19 Near-Fatal Experiences That Made People Fear For Their Life, According To Those Who Lived Through Them

    "No known trigger, no particularly stressful situations, just living my life and then, without warning or reason, feeling absolutely certain that I’m dying."

    Note: Some of these stories might be triggering for a myriad of reasons, so please read with caution. 

    While a lot of us are highly aware of how fragile life can be, nothing prepares us if we ever experience a near-fatal situation. So when I saw that Reddit user u/[deleted] asked: "When have you ever feared for your life? Why?", I thought it would be important to share some of the stories. Here's what they had to say below.

    two men hugging outside

    1. "A 7.2 earthquake in Japan made the apartment I was in wobble like Jello. I tried to stand up in my chair and walk away from the window, but I ended up crawling away and having a small bookcase spill my books on me. I spent a few seconds leaning against the inside wall/sliding closet, looking at the ceiling and having a very vivid picture of being crushed to death by collapsing concrete and debris. I slept outside for two nights after evacuating. The apartment did not even have a crack in it! 10/10 would recommend Japanese government housing."

    u/kaidenka

    2. "When I got caught in a riptide while stupidly swimming alone in the ocean."

    a riptide from above

    3. "My ex was driving and a moose walked out in front of the car."

    u/IjsKind

    "Moose are no joke. Every person I know who's been in an accident with a moose has their entire car totaled and the moose just walks away like nothing happened."

    u/bobbi21

    4. "Every time I’ve had a random acute panic attack. No known trigger, no particularly stressful situations, just living my life and then, without warning or reason, feeling absolutely certain that I’m dying.

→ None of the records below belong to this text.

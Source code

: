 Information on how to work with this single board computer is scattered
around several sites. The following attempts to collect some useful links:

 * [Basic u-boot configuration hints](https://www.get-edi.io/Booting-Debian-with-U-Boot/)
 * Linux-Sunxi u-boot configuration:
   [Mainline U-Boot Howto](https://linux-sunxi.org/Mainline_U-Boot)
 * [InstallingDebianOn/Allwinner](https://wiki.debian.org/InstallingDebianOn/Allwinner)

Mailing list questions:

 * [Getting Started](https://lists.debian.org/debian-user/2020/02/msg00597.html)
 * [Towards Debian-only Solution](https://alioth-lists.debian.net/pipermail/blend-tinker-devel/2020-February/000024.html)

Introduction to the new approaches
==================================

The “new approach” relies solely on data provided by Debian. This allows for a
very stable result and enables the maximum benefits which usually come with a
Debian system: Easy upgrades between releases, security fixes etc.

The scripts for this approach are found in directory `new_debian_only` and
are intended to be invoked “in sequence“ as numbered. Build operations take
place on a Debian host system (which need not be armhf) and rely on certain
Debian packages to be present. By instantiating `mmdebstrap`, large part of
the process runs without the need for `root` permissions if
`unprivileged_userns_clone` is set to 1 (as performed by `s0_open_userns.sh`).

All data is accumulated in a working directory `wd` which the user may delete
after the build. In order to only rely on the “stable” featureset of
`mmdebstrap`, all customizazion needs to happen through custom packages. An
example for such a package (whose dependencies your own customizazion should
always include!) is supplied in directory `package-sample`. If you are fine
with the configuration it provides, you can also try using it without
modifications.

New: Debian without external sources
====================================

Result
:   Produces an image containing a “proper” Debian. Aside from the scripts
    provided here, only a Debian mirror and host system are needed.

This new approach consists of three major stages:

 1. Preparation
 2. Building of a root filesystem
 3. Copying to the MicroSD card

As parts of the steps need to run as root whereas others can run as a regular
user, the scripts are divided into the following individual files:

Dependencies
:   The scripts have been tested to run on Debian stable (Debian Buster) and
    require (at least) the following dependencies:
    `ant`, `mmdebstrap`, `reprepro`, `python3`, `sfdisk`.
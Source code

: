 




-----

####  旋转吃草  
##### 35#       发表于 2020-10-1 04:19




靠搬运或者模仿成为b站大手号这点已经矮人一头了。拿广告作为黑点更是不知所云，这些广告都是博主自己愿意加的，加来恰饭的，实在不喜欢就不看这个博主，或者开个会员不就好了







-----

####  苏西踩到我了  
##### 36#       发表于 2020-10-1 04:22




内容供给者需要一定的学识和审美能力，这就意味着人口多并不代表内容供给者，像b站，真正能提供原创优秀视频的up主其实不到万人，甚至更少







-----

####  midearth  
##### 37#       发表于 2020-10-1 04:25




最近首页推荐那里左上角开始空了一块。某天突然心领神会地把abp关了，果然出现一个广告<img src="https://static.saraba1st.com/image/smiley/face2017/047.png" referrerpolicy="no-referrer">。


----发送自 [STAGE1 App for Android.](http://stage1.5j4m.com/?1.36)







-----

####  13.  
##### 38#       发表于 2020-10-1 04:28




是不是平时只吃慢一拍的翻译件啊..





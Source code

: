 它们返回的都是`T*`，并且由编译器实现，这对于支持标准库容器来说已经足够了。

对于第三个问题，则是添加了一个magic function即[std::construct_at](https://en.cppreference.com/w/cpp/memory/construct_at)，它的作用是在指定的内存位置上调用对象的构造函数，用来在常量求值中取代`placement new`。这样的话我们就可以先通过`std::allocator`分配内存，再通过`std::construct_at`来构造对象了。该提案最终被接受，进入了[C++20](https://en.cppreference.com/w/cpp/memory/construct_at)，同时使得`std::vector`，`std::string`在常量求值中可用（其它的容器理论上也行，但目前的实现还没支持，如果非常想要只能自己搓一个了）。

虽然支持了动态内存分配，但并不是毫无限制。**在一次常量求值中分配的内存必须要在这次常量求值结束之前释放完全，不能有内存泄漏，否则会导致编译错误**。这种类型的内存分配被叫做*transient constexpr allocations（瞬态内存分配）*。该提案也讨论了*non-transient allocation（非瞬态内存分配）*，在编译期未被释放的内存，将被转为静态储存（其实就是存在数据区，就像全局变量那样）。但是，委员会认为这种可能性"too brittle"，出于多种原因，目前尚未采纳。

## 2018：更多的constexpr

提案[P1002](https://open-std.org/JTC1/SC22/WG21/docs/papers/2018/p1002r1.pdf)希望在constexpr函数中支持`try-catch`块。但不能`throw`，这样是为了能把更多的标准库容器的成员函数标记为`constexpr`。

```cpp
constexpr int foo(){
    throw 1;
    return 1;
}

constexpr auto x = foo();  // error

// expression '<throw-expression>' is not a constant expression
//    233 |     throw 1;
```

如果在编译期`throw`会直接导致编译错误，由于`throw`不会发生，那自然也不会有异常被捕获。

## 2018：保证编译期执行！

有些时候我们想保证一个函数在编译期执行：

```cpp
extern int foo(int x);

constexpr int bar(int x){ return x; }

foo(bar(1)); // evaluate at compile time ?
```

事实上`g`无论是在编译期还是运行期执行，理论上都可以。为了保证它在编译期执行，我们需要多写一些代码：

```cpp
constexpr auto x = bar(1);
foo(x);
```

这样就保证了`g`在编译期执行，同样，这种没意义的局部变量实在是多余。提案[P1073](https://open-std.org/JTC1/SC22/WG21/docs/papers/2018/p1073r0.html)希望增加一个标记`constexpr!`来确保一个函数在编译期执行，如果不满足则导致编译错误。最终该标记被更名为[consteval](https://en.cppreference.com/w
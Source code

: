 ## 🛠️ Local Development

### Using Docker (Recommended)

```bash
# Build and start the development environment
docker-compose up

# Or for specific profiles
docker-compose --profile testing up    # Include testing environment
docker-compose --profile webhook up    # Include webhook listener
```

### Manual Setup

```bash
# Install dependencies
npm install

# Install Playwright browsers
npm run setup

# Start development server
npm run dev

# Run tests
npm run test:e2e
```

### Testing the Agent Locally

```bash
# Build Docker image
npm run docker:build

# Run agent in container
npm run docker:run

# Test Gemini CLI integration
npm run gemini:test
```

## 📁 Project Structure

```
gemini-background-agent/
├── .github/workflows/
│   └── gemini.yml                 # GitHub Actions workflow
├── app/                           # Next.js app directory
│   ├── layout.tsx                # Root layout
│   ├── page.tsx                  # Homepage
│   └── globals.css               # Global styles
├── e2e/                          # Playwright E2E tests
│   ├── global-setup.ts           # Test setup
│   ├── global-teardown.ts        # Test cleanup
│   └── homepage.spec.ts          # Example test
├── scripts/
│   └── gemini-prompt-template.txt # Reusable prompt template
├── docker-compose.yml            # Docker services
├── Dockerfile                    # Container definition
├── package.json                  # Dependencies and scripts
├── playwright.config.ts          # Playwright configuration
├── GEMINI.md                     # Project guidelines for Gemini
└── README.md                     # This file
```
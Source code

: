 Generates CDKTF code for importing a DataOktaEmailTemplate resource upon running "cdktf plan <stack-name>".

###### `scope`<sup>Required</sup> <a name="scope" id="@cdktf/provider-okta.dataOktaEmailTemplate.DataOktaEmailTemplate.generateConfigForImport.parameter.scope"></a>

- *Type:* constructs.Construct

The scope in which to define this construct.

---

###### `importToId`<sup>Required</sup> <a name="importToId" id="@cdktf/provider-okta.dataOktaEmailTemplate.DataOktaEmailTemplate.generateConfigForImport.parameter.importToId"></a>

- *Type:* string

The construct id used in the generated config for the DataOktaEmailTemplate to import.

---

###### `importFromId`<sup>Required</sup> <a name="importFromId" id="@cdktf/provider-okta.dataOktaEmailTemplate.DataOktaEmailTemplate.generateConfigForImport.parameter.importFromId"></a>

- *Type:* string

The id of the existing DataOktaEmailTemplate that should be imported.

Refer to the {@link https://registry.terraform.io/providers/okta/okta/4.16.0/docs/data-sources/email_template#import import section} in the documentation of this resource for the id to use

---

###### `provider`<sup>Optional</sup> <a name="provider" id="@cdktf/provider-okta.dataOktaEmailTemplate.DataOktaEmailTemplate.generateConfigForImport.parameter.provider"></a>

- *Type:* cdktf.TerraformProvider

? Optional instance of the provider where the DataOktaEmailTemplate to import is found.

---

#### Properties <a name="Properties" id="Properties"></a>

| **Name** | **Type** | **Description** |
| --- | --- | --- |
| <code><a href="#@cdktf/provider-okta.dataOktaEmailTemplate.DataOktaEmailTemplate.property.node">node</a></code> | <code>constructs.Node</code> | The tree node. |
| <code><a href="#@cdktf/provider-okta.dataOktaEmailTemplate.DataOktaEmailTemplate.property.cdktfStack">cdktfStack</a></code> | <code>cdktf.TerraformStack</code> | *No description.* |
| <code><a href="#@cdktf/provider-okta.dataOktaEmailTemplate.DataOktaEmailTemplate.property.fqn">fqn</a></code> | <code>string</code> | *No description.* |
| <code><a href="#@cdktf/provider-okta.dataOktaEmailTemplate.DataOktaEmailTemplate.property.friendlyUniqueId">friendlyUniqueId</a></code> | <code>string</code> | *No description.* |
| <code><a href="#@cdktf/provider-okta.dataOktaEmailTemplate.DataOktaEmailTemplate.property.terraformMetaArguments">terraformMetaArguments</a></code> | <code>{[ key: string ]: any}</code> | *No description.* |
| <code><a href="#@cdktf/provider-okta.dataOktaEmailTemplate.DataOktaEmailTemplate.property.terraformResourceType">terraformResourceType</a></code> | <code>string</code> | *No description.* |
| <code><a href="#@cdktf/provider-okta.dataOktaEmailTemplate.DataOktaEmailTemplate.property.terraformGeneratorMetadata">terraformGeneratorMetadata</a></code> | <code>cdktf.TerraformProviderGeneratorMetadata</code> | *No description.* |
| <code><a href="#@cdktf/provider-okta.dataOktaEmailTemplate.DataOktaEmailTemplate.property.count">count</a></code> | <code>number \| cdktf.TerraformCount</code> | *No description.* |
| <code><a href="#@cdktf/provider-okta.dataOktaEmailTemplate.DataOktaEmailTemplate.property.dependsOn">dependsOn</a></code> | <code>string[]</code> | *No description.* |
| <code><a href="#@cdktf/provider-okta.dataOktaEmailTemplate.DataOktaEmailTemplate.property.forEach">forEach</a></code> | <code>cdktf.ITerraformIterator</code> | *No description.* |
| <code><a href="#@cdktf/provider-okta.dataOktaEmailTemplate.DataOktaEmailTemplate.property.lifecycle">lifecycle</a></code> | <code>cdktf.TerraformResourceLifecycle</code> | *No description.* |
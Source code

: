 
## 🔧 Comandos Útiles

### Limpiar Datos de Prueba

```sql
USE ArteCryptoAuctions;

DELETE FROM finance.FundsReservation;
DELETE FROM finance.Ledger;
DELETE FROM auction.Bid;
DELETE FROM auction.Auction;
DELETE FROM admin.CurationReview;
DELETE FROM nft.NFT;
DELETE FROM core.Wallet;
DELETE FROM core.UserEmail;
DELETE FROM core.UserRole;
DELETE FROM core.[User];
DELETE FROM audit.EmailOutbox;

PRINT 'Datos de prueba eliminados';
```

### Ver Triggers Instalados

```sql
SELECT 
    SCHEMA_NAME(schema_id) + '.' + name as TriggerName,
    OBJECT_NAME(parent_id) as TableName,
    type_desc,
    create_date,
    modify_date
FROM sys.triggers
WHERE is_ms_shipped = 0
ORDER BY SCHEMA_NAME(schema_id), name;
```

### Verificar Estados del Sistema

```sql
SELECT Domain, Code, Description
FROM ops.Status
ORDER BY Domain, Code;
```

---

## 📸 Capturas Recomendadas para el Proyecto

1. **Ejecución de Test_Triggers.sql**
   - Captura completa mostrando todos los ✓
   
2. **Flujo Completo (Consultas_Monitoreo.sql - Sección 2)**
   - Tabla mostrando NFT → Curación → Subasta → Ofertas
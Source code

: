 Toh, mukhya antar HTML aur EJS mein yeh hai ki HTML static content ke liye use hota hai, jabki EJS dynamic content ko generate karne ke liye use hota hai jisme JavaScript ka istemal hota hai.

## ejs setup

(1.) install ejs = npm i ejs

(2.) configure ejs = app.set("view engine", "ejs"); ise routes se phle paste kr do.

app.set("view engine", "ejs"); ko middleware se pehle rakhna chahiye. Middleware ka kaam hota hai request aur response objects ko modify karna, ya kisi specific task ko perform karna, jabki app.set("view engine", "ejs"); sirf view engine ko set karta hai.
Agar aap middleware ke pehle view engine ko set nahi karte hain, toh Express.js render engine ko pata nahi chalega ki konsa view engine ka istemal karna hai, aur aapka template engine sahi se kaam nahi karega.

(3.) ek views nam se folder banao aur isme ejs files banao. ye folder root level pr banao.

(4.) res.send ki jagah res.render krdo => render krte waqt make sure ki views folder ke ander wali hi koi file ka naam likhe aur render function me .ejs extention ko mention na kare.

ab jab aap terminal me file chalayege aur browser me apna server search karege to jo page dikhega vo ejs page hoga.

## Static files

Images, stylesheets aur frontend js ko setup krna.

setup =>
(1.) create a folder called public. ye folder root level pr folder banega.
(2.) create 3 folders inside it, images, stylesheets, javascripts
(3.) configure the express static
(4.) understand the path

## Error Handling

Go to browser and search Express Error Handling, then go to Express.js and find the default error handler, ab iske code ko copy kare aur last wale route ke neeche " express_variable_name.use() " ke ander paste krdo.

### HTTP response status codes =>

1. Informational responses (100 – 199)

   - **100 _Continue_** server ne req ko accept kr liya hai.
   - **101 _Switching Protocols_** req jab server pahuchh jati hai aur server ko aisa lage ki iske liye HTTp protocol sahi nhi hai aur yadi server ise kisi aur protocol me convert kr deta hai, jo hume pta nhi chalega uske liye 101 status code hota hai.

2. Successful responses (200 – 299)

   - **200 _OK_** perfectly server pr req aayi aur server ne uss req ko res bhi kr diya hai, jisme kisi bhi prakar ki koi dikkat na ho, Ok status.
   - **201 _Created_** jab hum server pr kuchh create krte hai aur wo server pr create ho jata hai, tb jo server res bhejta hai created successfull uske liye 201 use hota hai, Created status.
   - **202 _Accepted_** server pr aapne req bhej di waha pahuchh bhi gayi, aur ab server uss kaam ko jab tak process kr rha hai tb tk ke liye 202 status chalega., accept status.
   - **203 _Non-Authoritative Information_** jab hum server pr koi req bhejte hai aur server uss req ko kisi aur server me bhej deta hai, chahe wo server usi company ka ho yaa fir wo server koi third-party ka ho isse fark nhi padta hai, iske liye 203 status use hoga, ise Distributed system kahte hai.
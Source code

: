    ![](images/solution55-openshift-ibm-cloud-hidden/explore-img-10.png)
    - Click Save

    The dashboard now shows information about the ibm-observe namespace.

One of the symptoms of a panic attack is a feeling of 'impending doom.' Inconveniently, that is also one of the hallmark symptoms of a heart attack. There is a loooooot of overlap between those two things."

    a woman touching her chest

    5. "I was rafting. Our supplies and cooler were tied down. The cooler got dislodged on a rock when we capsized and my left leg got tangled up in the rope. I was being dragged down by the weight of the now water-filled cooler, which was also tangled in a submerged tree. Nobody could swim through the current to me. I luckily had a knife on my hip and had to submerge myself under the water to cut the rope. We were hungry that night but I was lucky as hell to be alive."

    u/Left_Apparently

    6. "It wasn't the only time or most frightening time, but the most memorable was when I was a teenager and got pinned to a wall by an extremely agitated cow. She'd knocked her water bucket over and I was replacing it and she charged at me. I just happened to fit exactly in between the horns. I do mean exactly — I had matching bruises on each side like I'd been hit twice with a pipe. She hit hard enough to drive her points a couple of inches into the wall and stick. I've been in car accidents, fallen off things, been in fights, and even had a young tree fall on me. None of that compares. It felt like being caught by a huge wave."

    a cow with horns

    7. "As teens, we were about 14 or 15 years old, my friends and I had a random creepy dude walk up on us, at my neighbor's house, while having a sleepover. Her driveway was super long, and we lived in the middle of nowhere."

    u/MsBlondeViking

    8. "I rode out Ian when I was in North Port, FL. We were within the eye wall for a good eight hours. The plywood was ripped off several windows and then the glass broke. Water poured into the house, the wind was blowing so fiercely I thought we were in a tornado. I don’t know how much more I could’ve taken. If the storm hadn’t moved on, it was a long terrifying night."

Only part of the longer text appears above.